Decoherence from a superconducting "horizon"

In a recent paper [1], Danielson et al. demonstrated that the mere presence of a black hole causes universal decoherence of quantum superpositions (dubbed the DSW decoherence) within a finite amount of time. This result has profound implications for the interplay of quantum mechanics and gravity. We analyze decoherence in a superconducting analog [2] of the event horizon of a black hole, where Andreev reflection plays the role of Hawking radiation. We consider a normal metal interferometer threaded by an Aharonov-Bohm flux, where one of the arms of the interferometer is coupled to a supercondutor by a normal metal bridge of varying length. At absolute zero, we find that the scattering states of the interferometer are decohered by Andreev reflection, a nontrivial manifestation of the proximity effect analogous to DSW decoherence from the event horizon of a black hole. Various metrics for decoherence are considered and the dependence on the distance of the SN interface to the interferometer is analyzed.

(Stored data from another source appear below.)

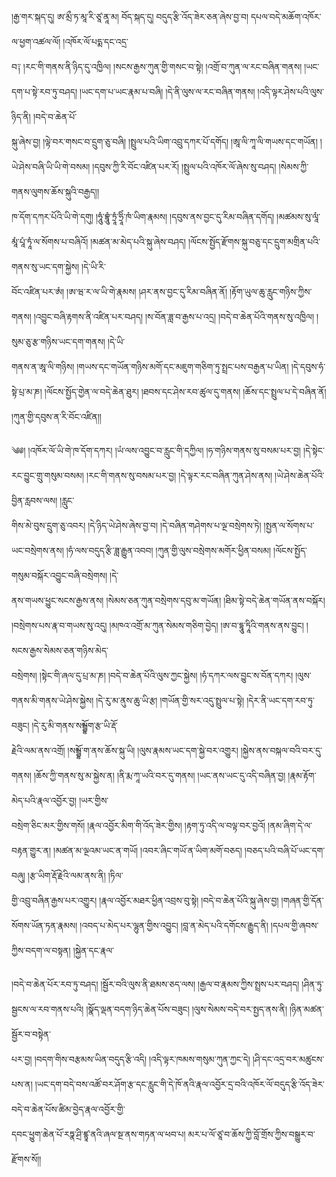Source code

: ﻿  
།རྒྱ་གར་སྐད་དུ། ཨ་མྲྀ་ཏ་མཱ་རི་ཙཱ་ནཱ་མ། བོད་སྐད་དུ། བདུད་རྩི་འོད་ཟེར་ཅན་ཞེས་བྱ་བ། དཔལ་བདེ་མཆོག་འཁོར་ལ་ཕྱག་འཚལ་ལོ། །འཁོར་ལོ་པདྨ་དང་འདྲ་  
བ༑ །རང་གི་གནས་ནི་ཉིད་དུ་འཁྱིལ། །སངས་རྒྱས་ཀུན་གྱི་གསང་བ་སྟེ། །འགྲོ་བ་ཀུན་ལ་རང་བཞིན་གནས། །ཡང་དག་པ་སྟེ་རབ་ཏུ་བཤད། །ཡང་དག་པ་ཡང་རྣམ་པ་བཞི། །དེ་ནི་ལུས་ལ་རང་བཞིན་གནས། །འདི་ལྟར་ཤེས་པའི་ལུས་ཉིད་ནི། །བདེ་བ་ཆེན་པོ་  
སྐུ་ཞེས་བྱ། །ལྟེ་བར་གསང་བ་དྲུག་ཅུ་བཞི། །སྤྲུལ་པའི་ཡིག་འབྲུ་དཀར་པོ་དགོད། །ཨཱ་ལི་ཀཱ་ལི་གཡས་དང་གཡོན། །ཡེ་ཤེས་བཞི་ཡི་ཡི་གེ་བསམ། །དབུས་ཀྱི་རི་བོང་འཛིན་པར་རོ། །སྤྲུལ་པའི་འཁོར་ལོ་ཞེས་སུ་བཤད། །སེམས་ཀྱི་གནས་ལུགས་ཆོས་སྐུའི་བརྒྱད།།  
ཁ་དོག་དཀར་པོའི་ཡི་གེ་དགུ། །ཧཱུཾ་བྷཱུཾ་ཏྲཱཾ་ཧྲཱིཾ་ཁཾ་ཡིག་རྣམས། །དབུས་ནས་བྱང་དུ་རིམ་བཞིན་དགོད། །མཚམས་སུ་ལཱཾ་མཱཾ་པཱཾ་ཏཱཾ་ལ་སོགས་པ་བཞིའོ། །མཚན་མ་མེད་པའི་སྐུ་ཞེས་བཤད། །ལོངས་སྤྱོད་རྫོགས་སྐུ་བཅུ་དང་དྲུག་མགྲིན་པའི་གནས་སུ་ཡང་དག་སྐྱེས། །དེ་ཡི་རི་  
བོང་འཛིན་པར་ཨཾ། །ཨ་ཝ་ར་ལ་ཡི་གེ་རྣམས། །ཤར་ནས་བྱང་དུ་རིམ་བཞིན་ནོ། །རྟོག་ཡུལ་ཆུ་རླུང་གཉིས་ཀྱིས་གནས། །འབྱུང་བཞི་རྟགས་ནི་འཛིན་པར་བཤད། །ས་བོན་ཟླ་བ་རྒྱས་པ་འདྲ། །བདེ་བ་ཆེན་པོའི་གནས་སུ་འཁྱིལ། །སུམ་ཅུ་རྩ་གཉིས་ཡང་དག་གནས། །དེ་ཡི་  
གནས་ན་ཨཱ་ལི་གཉིས། །གཡས་དང་གཡོན་གཉིས་མགོ་དང་མཇུག་གཅིག་ཏུ་སྤྲང་པས་བརྒྱན་པ་ཡིན། །དེ་དབུས་ཧཾ་སྟེ་པྲ་མ་ཎ། །ལོངས་སྤྱོད་གྱེན་ལ་བདེ་ཆེན་ཐུར། །ཐབས་དང་ཤེས་རབ་ཚུལ་དུ་གནས། །ཆོས་དང་སྤྲུལ་པ་དེ་བཞིན་ནོ། །ཀུན་གྱི་དབུས་ན་རི་བོང་འཛིན།།  
  
༄༅། །འཁོར་ལོ་ཡི་གེ་ཁ་དོག་དཀར། །ཡཾ་ལས་འབྱུང་བ་རླུང་གི་དཀྱིལ། །ཧ་གཉིས་གནས་སུ་བསམ་པར་བྱ། །དེ་སྟེང་རང་བྱུང་གྲུ་གསུམ་བསམ། །རང་གི་གནས་སུ་བསམ་པར་བྱ། །དེ་ལྟར་རང་བཞིན་ཀུན་ཤེས་ནས། །ཡེ་ཤེས་ཆེན་པོའི་བྱིན་རླབས་ལས། །རླུང་  
གིས་མེ་བུས་དྲུག་ཅུ་འབར། །དེ་ཉིད་ཡེ་ཤེས་ཞེས་བྱ་བ། །དེ་བཞིན་གཤེགས་པ་ལྔ་བསྲེགས་ཏེ། །སྤྱན་ལ་སོགས་པ་ཡང་བསྲེགས་ནས། །ཧཾ་ལས་བདུད་རྩི་ཟླ་རྒྱུན་འབབ། །ཀུན་གྱི་ལུས་བསྲེགས་མགོར་ཕྱིན་བསམ། །ལོངས་སྤྱོད་གསུམ་བསྐོར་འབྱུང་བཞི་བསྲེགས། །དེ་  
ནས་གཡས་ཕྱུང་སངས་རྒྱས་ནས། །སེམས་ཅན་ཀུན་བསྲེགས་དབུ་མ་གཡོན། །ཐིམ་སྟེ་བདེ་ཆེན་གཡོན་ནས་བསྐོར། །བསྲེགས་པས་རྣ་བ་གཡས་སུ་འདུ། །མཁའ་འགྲོ་མ་ཀུན་སེམས་གཅིག་བྱེད། །ཨ་བ་དྷཱུ་ཏཱིའི་གནས་ནས་བྱུང། །སངས་རྒྱས་སེམས་ཅན་གཉིས་མེད་  
བསྲེགས། །སྟེང་གི་ཞལ་དུ་པྲ་མ་ཎ། །བདེ་བ་ཆེན་པོའི་ལུས་ཀྱང་སྐྱེས། །ཧཾ་དཀར་ལས་བྱུང་ས་བོན་དཀར། །ལུས་གནས་མི་གནས་ཡེ་ཤེས་སྐྱེས། །དེ་རུ་མ་ནུས་ཆུ་ཡི་རྩ། །གཡོན་གྱི་སར་འདུ་སྤྲུལ་པ་སྟེ། །དེར་ནི་ཡང་དག་རབ་ཏུ་བཟུང། །དེ་རུ་མི་གནས་སམྦྷོག་རྩ་ཡི་རྡོ་  
རྗེའི་ལམ་ནས་འགྲོ། །སམྦྷོ་ག་ནས་ཆོས་སྐུ་ཡི། །ལུས་རྣམས་ཡང་དག་སྐྱེ་བར་འགྱུར། །སྐྱེས་ནས་བསྐལ་བའི་བར་དུ་གནས། །ཆོས་ཀྱི་གནས་སུ་མ་སྐྱེས་ན། །ནི་རྨ་ཀཱ་ཡའི་བར་དུ་གནས། །ཡང་ནས་ཡང་དུ་འདི་བཞིན་བྱ། །རྣམ་རྟོག་མེད་པའི་རྣལ་འབྱོར་བྱ། །ཡར་གྱིས་  
བསྲེག་ཅིང་མར་གྱིས་གསོ། །རྣལ་འབྱོར་མིག་གི་འོད་ཟེར་གྱིས། །རྟག་ཏུ་འདི་ལ་བལྟ་བར་བྱའོ། །ནམ་ཞིག་དེ་ལ་བརྟན་གྱུར་ན། །མཚན་མ་ལྔའམ་ཡང་ན་གཡོ། །འབར་ཞིང་གཡོ་ན་ཡིག་མགོ་བཅད། །བཅད་པའི་བཞི་པོ་ཡང་དག་བཞུ། །རྩ་ཡིག་རྡོ་རྗེའི་ལམ་ནས་ནི། །ཏིལ་  
གྱི་འབྲུ་བཞིན་རྒྱས་པར་འགྱུར། །རྣལ་འབྱོར་མཐར་ཕྱིན་འབྲས་བུ་སྟེ། །བདེ་བ་ཆེན་པོའི་སྐུ་ཞེས་བྱ། །གཞན་གྱི་དོན་སོགས་ཡོན་ཏན་རྣམས། །འབད་པ་མེད་པར་ལྷུན་གྱིས་འབྱུང། །བླ་ན་མེད་པའི་དགོངས་རྒྱུད་ནི། །དཔལ་གྱི་ཞབས་ཀྱིས་བདག་ལ་བསྟན། །སྐྱེན་དང་རྣལ་  
  
།བདེ་བ་ཆེན་པོར་རབ་ཏུ་བཤད། །སྦྱོར་བའི་ལུས་ནི་ཐམས་ཅད་ལས། །རྒྱལ་བ་རྣམས་ཀྱིས་སྤྲས་པར་བཤད། །ཤིན་ཏུ་སྦྱངས་ལ་རབ་གནས་པའི། །སྣོད་ལྡན་བདག་ཉིད་ཆེན་པོས་བཟུང། །ལུས་སེམས་བདེ་བར་སྤྱད་ནས་ནི། །ཉིན་མཚན་སྦྱོར་བ་བསྟེན་  
པར་བྱ། །བདག་གིས་བརྩམས་ཡིན་བདུད་རྩི་འདི། །འདི་ལྟར་ཁམས་གསུམ་ཀུན་ཀྱང་དེ། །ཤི་དང་འདྲ་བར་མཚུངས་པས་ན། །ཡང་དག་བདེ་བས་འཚོ་བར་ཤོག་རྩ་དང་རླུང་གི་དེ་ཁོ་ནའི་རྣལ་འབྱོར་དྲ་བའི་འཁོར་ལོ་བདུད་རྩི་འོད་ཟེར་བདེ་བ་ཆེན་པོས་ཚིམ་བྱེད་རྣལ་འབྱོར་གྱི་  
དབང་ཕྱུག་ཆེན་པོ་རཏྣ་ཤྲི་ཛྙཱ་ནའི་ཞལ་སྔ་ནས་གཏན་ལ་ཕབ་པ། མར་པ་ལོ་ཙཱ་བ་ཆོས་ཀྱི་བློ་གྲོས་ཀྱིས་བསྒྱུར་བ་རྫོགས་སོ།།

Our results open a new path to study black hole quantum physics on earth via analog studies.

[1] D. L. Danielson, G. Satishchandran, and R. M. Wald, “Black holes decohere quantum superpositions”, International Journal of Modern Physics D 31, 2241003 (2022).

[2] S. K. Manikandan and A. N. Jordan, “Andreev reflections and the quantum physics of black holes”, Physical Review D 96, 124011 (2017).